▶ [AIM OF THE TASK]: Exactly the lines from the first line of the records to the line holding "HTTP Client allows" should be duplicated, and nothing more; pictures stay out.

Stored data entries
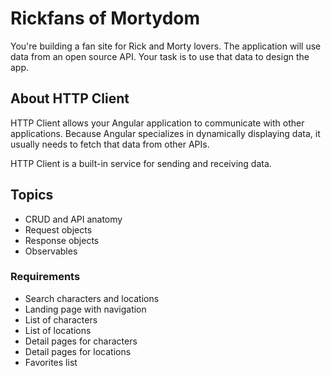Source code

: # Rickfans of Mortydom

You're building a fan site for Rick and Morty lovers. The application will use data from an open source API. Your task is to use that data to design the app.

## About HTTP Client

HTTP Client allows your Angular application to communicate with other applications. Because Angular specializes in dynamically displaying data, it usually needs to fetch that data from other APIs.

HTTP Client is a built-in service for sending and receiving data.

## Topics

- CRUD and API anatomy
- Request objects
- Response objects
- Observables

### Requirements

- Search characters and locations
- Landing page with navigation
- List of characters
- List of locations
- Detail pages for characters
- Detail pages for locations
- Favorites list
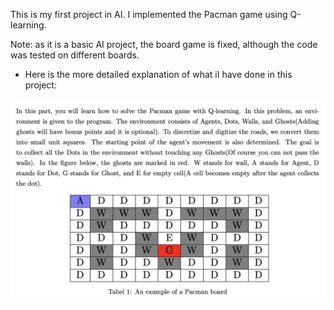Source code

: This is my first project in AI. I implemented the Pacman game using Q-learning.

Note: as it is a basic AI project, the board game is fixed, although the code was tested on different boards.

- Here is the more detailed explanation of what iI have done in this project:

<img  src="https://github.com/Fatemehrshd/Pacman/blob/main/Board/Board.png">

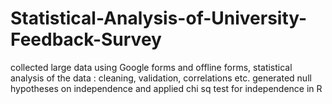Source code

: # Statistical-Analysis-of-University-Feedback-Survey
collected large data using Google forms and offline forms,
statistical analysis of the data :
  cleaning, validation, correlations etc.
  generated null hypotheses on independence and applied chi sq test for independence in R

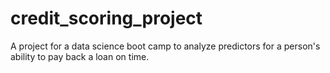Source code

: # credit_scoring_project
A project for a data science boot camp to analyze predictors for a person's ability to pay back a loan on time.
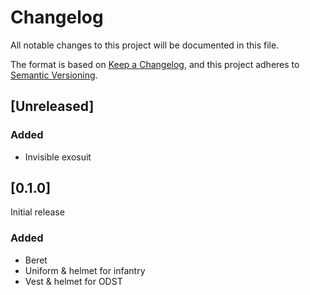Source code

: # Changelog

All notable changes to this project will be documented in this file.

The format is based on [Keep a Changelog](https://keepachangelog.com/en/1.0.0/),
and this project adheres to [Semantic Versioning](https://semver.org/spec/v2.0.0.html).

## [Unreleased]
### Added
- Invisible exosuit

## [0.1.0]
Initial release
### Added
- Beret
- Uniform & helmet for infantry
- Vest & helmet for ODST
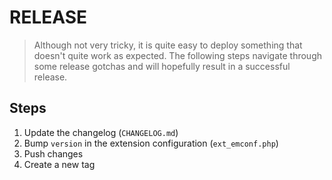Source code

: RELEASE
=======

> Although not very tricky, it is quite easy to deploy something that doesn't quite work as expected.
> The following steps navigate through some release gotchas and will hopefully result in a successful release.

Steps
-----

1. Update the changelog (`CHANGELOG.md`)
2. Bump `version` in the extension configuration (`ext_emconf.php`)
3. Push changes
4. Create a new tag
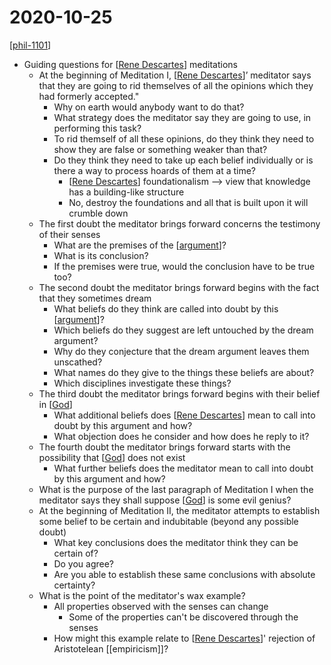 # 2020-10-25

[[phil-1101]]

- Guiding questions for [[Rene Descartes]] meditations
  - At the beginning of Meditation I, [[Rene Descartes]]’ meditator says that they are going to rid themselves of all the opinions which they had formerly accepted."
    - Why on earth would anybody want to do that?
    - What strategy does the meditator say they are going to use, in performing this task?
    - To rid themself of all these opinions, do they think they need to show they are false or something weaker than that?
    - Do they think they need to take up each belief individually or is there a way to process hoards of them at a time?
      - [[Rene Descartes]] foundationalism --> view that knowledge has a building-like structure
      - No, destroy the foundations and all that is built upon it will crumble down
  - The first doubt the meditator brings forward concerns the testimony of their senses
    - What are the premises of the [[argument]]?
    - What is its conclusion?
    - If the premises were true, would the conclusion have to be true too?
  - The second doubt the meditator brings forward begins with the fact that they sometimes dream
    - What beliefs do they think are called into doubt by this [[argument]]?
    - Which beliefs do they suggest are left untouched by the dream argument?
    - Why do they conjecture that the dream argument leaves them unscathed?
    - What names do they give to the things these beliefs are about?
    - Which disciplines investigate these things?
  - The third doubt the meditator brings forward begins with their belief in [[God]]
    - What additional beliefs does [[Rene Descartes]] mean to call into doubt by this argument and how?
    - What objection does he consider and how does he reply to it?
  - The fourth doubt the meditator brings forward starts with the possibility that [[God]] does not exist
    - What further beliefs does the meditator mean to call into doubt by this argument and how?
  - What is the purpose of the last paragraph of Meditation I when the meditator says they shall suppose [[God]] is some evil genius?
  - At the beginning of Meditation II, the meditator attempts to establish some belief to be certain and indubitable (beyond any possible doubt)
    - What key conclusions does the meditator think they can be certain of?
    - Do you agree?
    - Are you able to establish these same conclusions with absolute certainty?
  - What is the point of the meditator's wax example?
    - All properties observed with the senses can change
      - Some of the properties can't be discovered through the senses
    - How might this example relate to [[Rene Descartes]]' rejection of Aristotelean [[empiricism]]?

[//begin]: # "Autogenerated link references for markdown compatibility"
[phil-1101]: phil-1101 "PHIL 1101 - Intro to Philosophy: Knowledge and Reality"
[Rene Descartes]: rene-descartes "Rene Descartes"
[argument]: argument "Arguments"
[God]: god "God"
[//end]: # "Autogenerated link references"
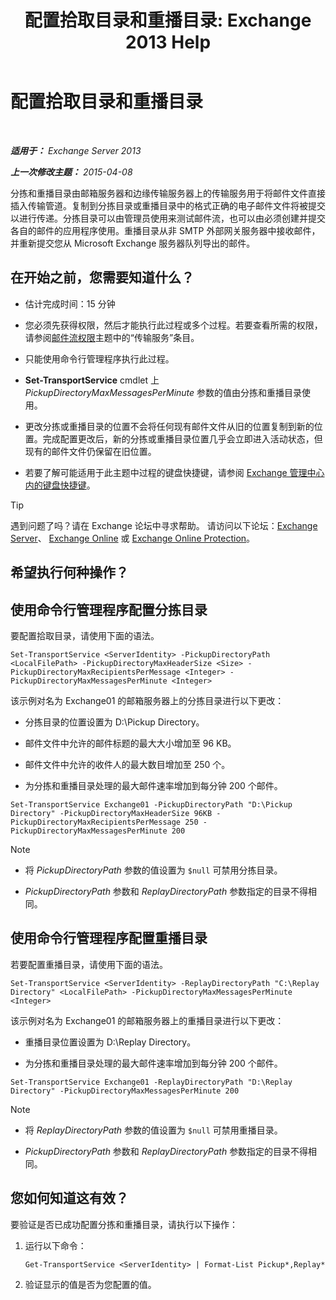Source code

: ﻿---
title: '配置拾取目录和重播目录: Exchange 2013 Help'
TOCTitle: 配置拾取目录和重播目录
ms:assetid: c9ca7358-9a08-4f57-89d0-910e4438df8a
ms:mtpsurl: https://technet.microsoft.com/zh-cn/library/Bb124549(v=EXCHG.150)
ms:contentKeyID: 50491541
ms.date: 01/11/2018
mtps_version: v=EXCHG.150
ms.translationtype: HT
---

# 配置拾取目录和重播目录

 

_**适用于：** Exchange Server 2013_

_**上一次修改主题：** 2015-04-08_

分拣和重播目录由邮箱服务器和边缘传输服务器上的传输服务用于将邮件文件直接插入传输管道。复制到分拣目录或重播目录中的格式正确的电子邮件文件将被提交以进行传递。分拣目录可以由管理员使用来测试邮件流，也可以由必须创建并提交各自的邮件的应用程序使用。重播目录从非 SMTP 外部网关服务器中接收邮件，并重新提交您从 Microsoft Exchange 服务器队列导出的邮件。

## 在开始之前，您需要知道什么？

  - 估计完成时间：15 分钟

  - 您必须先获得权限，然后才能执行此过程或多个过程。若要查看所需的权限，请参阅[邮件流权限](mail-flow-permissions-exchange-2013-help.md)主题中的“传输服务”条目。

  - 只能使用命令行管理程序执行此过程。

  - **Set-TransportService** cmdlet 上 *PickupDirectoryMaxMessagesPerMinute* 参数的值由分拣和重播目录使用。

  - 更改分拣或重播目录的位置不会将任何现有邮件文件从旧的位置复制到新的位置。完成配置更改后，新的分拣或重播目录位置几乎会立即进入活动状态，但现有的邮件文件仍保留在旧位置。

  - 若要了解可能适用于此主题中过程的键盘快捷键，请参阅 [Exchange 管理中心内的键盘快捷键](keyboard-shortcuts-in-the-exchange-admin-center-exchange-online-protection-help.md)。

> [!TIP]  
> 遇到问题了吗？请在 Exchange 论坛中寻求帮助。 请访问以下论坛：<a href="https://go.microsoft.com/fwlink/p/?linkid=60612">Exchange Server</a>、 <a href="https://go.microsoft.com/fwlink/p/?linkid=267542">Exchange Online</a> 或 <a href="https://go.microsoft.com/fwlink/p/?linkid=285351">Exchange Online Protection</a>。


## 希望执行何种操作？

## 使用命令行管理程序配置分拣目录

要配置拾取目录，请使用下面的语法。

    Set-TransportService <ServerIdentity> -PickupDirectoryPath <LocalFilePath> -PickupDirectoryMaxHeaderSize <Size> -PickupDirectoryMaxRecipientsPerMessage <Integer> -PickupDirectoryMaxMessagesPerMinute <Integer>

该示例对名为 Exchange01 的邮箱服务器上的分拣目录进行以下更改：

  - 分拣目录的位置设置为 D:\\Pickup Directory。

  - 邮件文件中允许的邮件标题的最大大小增加至 96 KB。

  - 邮件文件中允许的收件人的最大数目增加至 250 个。

  - 为分拣和重播目录处理的最大邮件速率增加到每分钟 200 个邮件。

<!-- end list -->

    Set-TransportService Exchange01 -PickupDirectoryPath "D:\Pickup Directory" -PickupDirectoryMaxHeaderSize 96KB -PickupDirectoryMaxRecipientsPerMessage 250 -PickupDirectoryMaxMessagesPerMinute 200

> [!NOTE]  
> <ul>
> <li><p>将 <em>PickupDirectoryPath</em> 参数的值设置为 <code>$null</code> 可禁用分拣目录。</p></li>
> <li><p><em>PickupDirectoryPath</em> 参数和 <em>ReplayDirectoryPath</em> 参数指定的目录不得相同。</p></li>
> </ul>


## 使用命令行管理程序配置重播目录

若要配置重播目录，请使用下面的语法。

    Set-TransportService <ServerIdentity> -ReplayDirectoryPath "C:\Replay Directory" <LocalFilePath> -PickupDirectoryMaxMessagesPerMinute <Integer>

该示例对名为 Exchange01 的邮箱服务器上的重播目录进行以下更改：

  - 重播目录位置设置为 D:\\Replay Directory。

  - 为分拣和重播目录处理的最大邮件速率增加到每分钟 200 个邮件。

<!-- end list -->

    Set-TransportService Exchange01 -ReplayDirectoryPath "D:\Replay Directory" -PickupDirectoryMaxMessagesPerMinute 200

> [!NOTE]  
> <ul>
> <li><p>将 <em>ReplayDirectoryPath</em> 参数的值设置为 <code>$null</code> 可禁用重播目录。</p></li>
> <li><p><em>PickupDirectoryPath</em> 参数和 <em>ReplayDirectoryPath</em> 参数指定的目录不得相同。</p></li>
> </ul>


## 您如何知道这有效？

要验证是否已成功配置分拣和重播目录，请执行以下操作：

1.  运行以下命令：
    
        Get-TransportService <ServerIdentity> | Format-List Pickup*,Replay*

2.  验证显示的值是否为您配置的值。

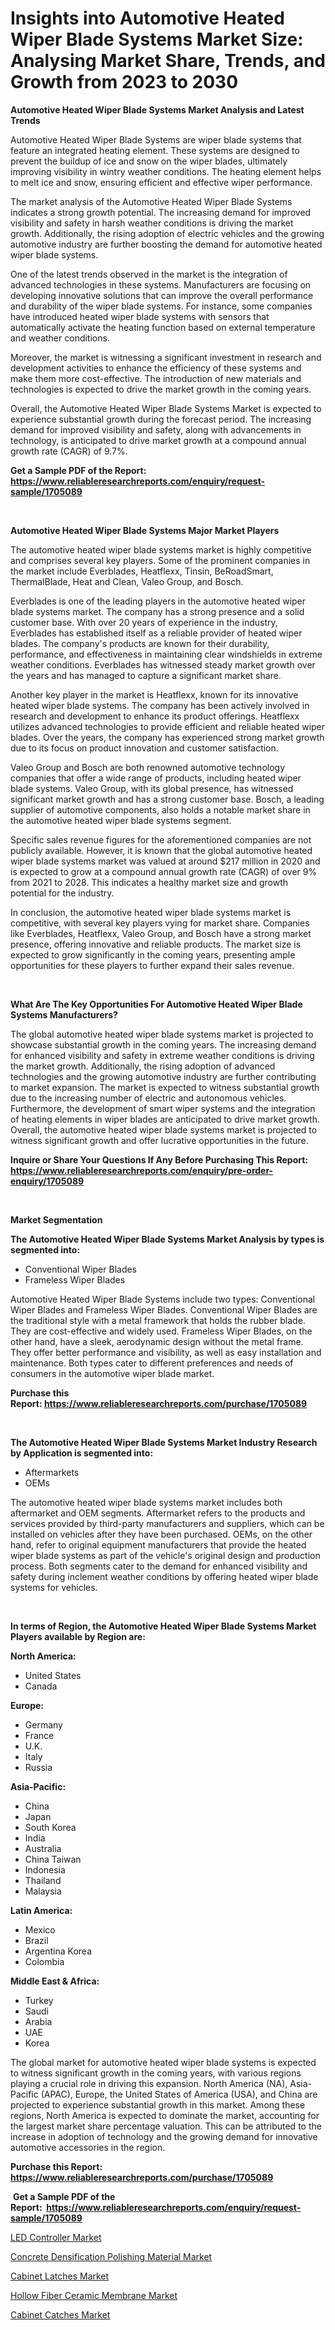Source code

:<p><h1>Insights into Automotive Heated Wiper Blade Systems Market Size: Analysing Market Share, Trends, and Growth from 2023 to 2030</h1></p><p><strong>Automotive Heated Wiper Blade Systems Market Analysis and Latest Trends</strong></p>
<p><p>Automotive Heated Wiper Blade Systems are wiper blade systems that feature an integrated heating element. These systems are designed to prevent the buildup of ice and snow on the wiper blades, ultimately improving visibility in wintry weather conditions. The heating element helps to melt ice and snow, ensuring efficient and effective wiper performance.</p><p>The market analysis of the Automotive Heated Wiper Blade Systems indicates a strong growth potential. The increasing demand for improved visibility and safety in harsh weather conditions is driving the market growth. Additionally, the rising adoption of electric vehicles and the growing automotive industry are further boosting the demand for automotive heated wiper blade systems.</p><p>One of the latest trends observed in the market is the integration of advanced technologies in these systems. Manufacturers are focusing on developing innovative solutions that can improve the overall performance and durability of the wiper blade systems. For instance, some companies have introduced heated wiper blade systems with sensors that automatically activate the heating function based on external temperature and weather conditions.</p><p>Moreover, the market is witnessing a significant investment in research and development activities to enhance the efficiency of these systems and make them more cost-effective. The introduction of new materials and technologies is expected to drive the market growth in the coming years.</p><p>Overall, the Automotive Heated Wiper Blade Systems Market is expected to experience substantial growth during the forecast period. The increasing demand for improved visibility and safety, along with advancements in technology, is anticipated to drive market growth at a compound annual growth rate (CAGR) of 9.7%.</p></p>
<p><strong>Get a Sample PDF of the Report:&nbsp; <a href="https://www.reliableresearchreports.com/enquiry/request-sample/1705089">https://www.reliableresearchreports.com/enquiry/request-sample/1705089</a></strong></p>
<p>&nbsp;</p>
<p><strong>Automotive Heated Wiper Blade Systems Major Market Players</strong></p>
<p><p>The automotive heated wiper blade systems market is highly competitive and comprises several key players. Some of the prominent companies in the market include Everblades, Heatflexx, Tinsin, BeRoadSmart, ThermalBlade, Heat and Clean, Valeo Group, and Bosch. </p><p>Everblades is one of the leading players in the automotive heated wiper blade systems market. The company has a strong presence and a solid customer base. With over 20 years of experience in the industry, Everblades has established itself as a reliable provider of heated wiper blades. The company's products are known for their durability, performance, and effectiveness in maintaining clear windshields in extreme weather conditions. Everblades has witnessed steady market growth over the years and has managed to capture a significant market share.</p><p>Another key player in the market is Heatflexx, known for its innovative heated wiper blade systems. The company has been actively involved in research and development to enhance its product offerings. Heatflexx utilizes advanced technologies to provide efficient and reliable heated wiper blades. Over the years, the company has experienced strong market growth due to its focus on product innovation and customer satisfaction.</p><p>Valeo Group and Bosch are both renowned automotive technology companies that offer a wide range of products, including heated wiper blade systems. Valeo Group, with its global presence, has witnessed significant market growth and has a strong customer base. Bosch, a leading supplier of automotive components, also holds a notable market share in the automotive heated wiper blade systems segment.</p><p>Specific sales revenue figures for the aforementioned companies are not publicly available. However, it is known that the global automotive heated wiper blade systems market was valued at around $217 million in 2020 and is expected to grow at a compound annual growth rate (CAGR) of over 9% from 2021 to 2028. This indicates a healthy market size and growth potential for the industry.</p><p>In conclusion, the automotive heated wiper blade systems market is competitive, with several key players vying for market share. Companies like Everblades, Heatflexx, Valeo Group, and Bosch have a strong market presence, offering innovative and reliable products. The market size is expected to grow significantly in the coming years, presenting ample opportunities for these players to further expand their sales revenue.</p></p>
<p>&nbsp;</p>
<p><strong>What Are The Key Opportunities For Automotive Heated Wiper Blade Systems Manufacturers?</strong></p>
<p><p>The global automotive heated wiper blade systems market is projected to showcase substantial growth in the coming years. The increasing demand for enhanced visibility and safety in extreme weather conditions is driving the market growth. Additionally, the rising adoption of advanced technologies and the growing automotive industry are further contributing to market expansion. The market is expected to witness substantial growth due to the increasing number of electric and autonomous vehicles. Furthermore, the development of smart wiper systems and the integration of heating elements in wiper blades are anticipated to drive market growth. Overall, the automotive heated wiper blade systems market is projected to witness significant growth and offer lucrative opportunities in the future.</p></p>
<p><strong>Inquire or Share Your Questions If Any Before Purchasing This Report: <a href="https://www.reliableresearchreports.com/enquiry/pre-order-enquiry/1705089">https://www.reliableresearchreports.com/enquiry/pre-order-enquiry/1705089</a></strong></p>
<p>&nbsp;</p>
<p><strong>Market Segmentation</strong></p>
<p><strong>The Automotive Heated Wiper Blade Systems Market Analysis by types is segmented into:</strong></p>
<p><ul><li>Conventional Wiper Blades</li><li>Frameless Wiper Blades</li></ul></p>
<p><p>Automotive Heated Wiper Blade Systems include two types: Conventional Wiper Blades and Frameless Wiper Blades. Conventional Wiper Blades are the traditional style with a metal framework that holds the rubber blade. They are cost-effective and widely used. Frameless Wiper Blades, on the other hand, have a sleek, aerodynamic design without the metal frame. They offer better performance and visibility, as well as easy installation and maintenance. Both types cater to different preferences and needs of consumers in the automotive wiper blade market.</p></p>
<p><strong>Purchase this Report:&nbsp;<a href="https://www.reliableresearchreports.com/purchase/1705089">https://www.reliableresearchreports.com/purchase/1705089</a></strong></p>
<p>&nbsp;</p>
<p><strong>The Automotive Heated Wiper Blade Systems Market Industry Research by Application is segmented into:</strong></p>
<p><ul><li>Aftermarkets</li><li>OEMs</li></ul></p>
<p><p>The automotive heated wiper blade systems market includes both aftermarket and OEM segments. Aftermarket refers to the products and services provided by third-party manufacturers and suppliers, which can be installed on vehicles after they have been purchased. OEMs, on the other hand, refer to original equipment manufacturers that provide the heated wiper blade systems as part of the vehicle's original design and production process. Both segments cater to the demand for enhanced visibility and safety during inclement weather conditions by offering heated wiper blade systems for vehicles.</p></p>
<p>&nbsp;</p>
<p><strong>In terms of Region, the Automotive Heated Wiper Blade Systems Market Players available by Region are:</strong></p>
<p>
    <p> <strong> North America: </strong>
        <ul>
            <li>United States</li>
            <li>Canada</li>
        </ul>
        </p> 
    <p> <strong> Europe: </strong>
        <ul>
            <li>Germany</li>
            <li>France</li>
            <li>U.K.</li>
            <li>Italy</li>
            <li>Russia</li>
        </ul>
        </p> 
    <p> <strong> Asia-Pacific: </strong>
        <ul>
            <li>China</li>
            <li>Japan</li>
            <li>South Korea</li>
            <li>India</li>
            <li>Australia</li>
            <li>China Taiwan</li>
            <li>Indonesia</li>
            <li>Thailand</li>
            <li>Malaysia</li>
        </ul>
        </p> 
    <p> <strong> Latin America: </strong>
        <ul>
            <li>Mexico</li>
            <li>Brazil</li>
            <li>Argentina Korea</li>
            <li>Colombia</li>
        </ul>
        </p> 
    <p> <strong> Middle East & Africa: </strong>
        <ul>
            <li>Turkey</li>
            <li>Saudi</li>
            <li>Arabia</li>
            <li>UAE</li>
            <li>Korea</li>
        </ul>
    </p>
    </p>
<p><p>The global market for automotive heated wiper blade systems is expected to witness significant growth in the coming years, with various regions playing a crucial role in driving this expansion. North America (NA), Asia-Pacific (APAC), Europe, the United States of America (USA), and China are projected to experience substantial growth in this market. Among these regions, North America is expected to dominate the market, accounting for the largest market share percentage valuation. This can be attributed to the increase in adoption of technology and the growing demand for innovative automotive accessories in the region.</p></p>
<p><strong>Purchase this Report: <a href="https://www.reliableresearchreports.com/purchase/1705089">https://www.reliableresearchreports.com/purchase/1705089</a></strong></p>
<p>&nbsp;<strong>Get a Sample PDF of the Report:&nbsp;&nbsp;<a href="https://www.reliableresearchreports.com/enquiry/request-sample/1705089">https://www.reliableresearchreports.com/enquiry/request-sample/1705089</a></strong></p>
<p><strong></strong></p>
<p><p><a href="https://github.com/lilstefpacute/Market-Research-Report-List-1/blob/main/led-controller-market.md">LED Controller Market</a></p><p><a href="https://github.com/AKSHATREPORTPRIME/Market-Research-Report-List-1/blob/main/concrete-densification-polishing-material-market.md">Concrete Densification Polishing Material Market</a></p><p><a href="https://medium.com/@austynlemke1988/cabinet-latches-market-research-report-its-history-and-forecast-2023-to-2030-3c8fc81f1ad3">Cabinet Latches Market</a></p><p><a href="https://www.linkedin.com/pulse/hollow-fiber-ceramic-membrane-market-size-share-global-g2f6e/">Hollow Fiber Ceramic Membrane Market</a></p><p><a href="https://medium.com/@caligoldner/cabinet-catches-market-size-cagr-trends-2024-2030-bda636ae6a9b">Cabinet Catches Market</a></p></p>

▶ [WORKED SOLUTION]:
Source code

: # Rickfans of Mortydom

You're building a fan site for Rick and Morty lovers. The application will use data from an open source API. Your task is to use that data to design the app.

## About HTTP Client

HTTP Client allows your Angular application to communicate with other applications. Because Angular specializes in dynamically displaying data, it usually needs to fetch that data from other APIs.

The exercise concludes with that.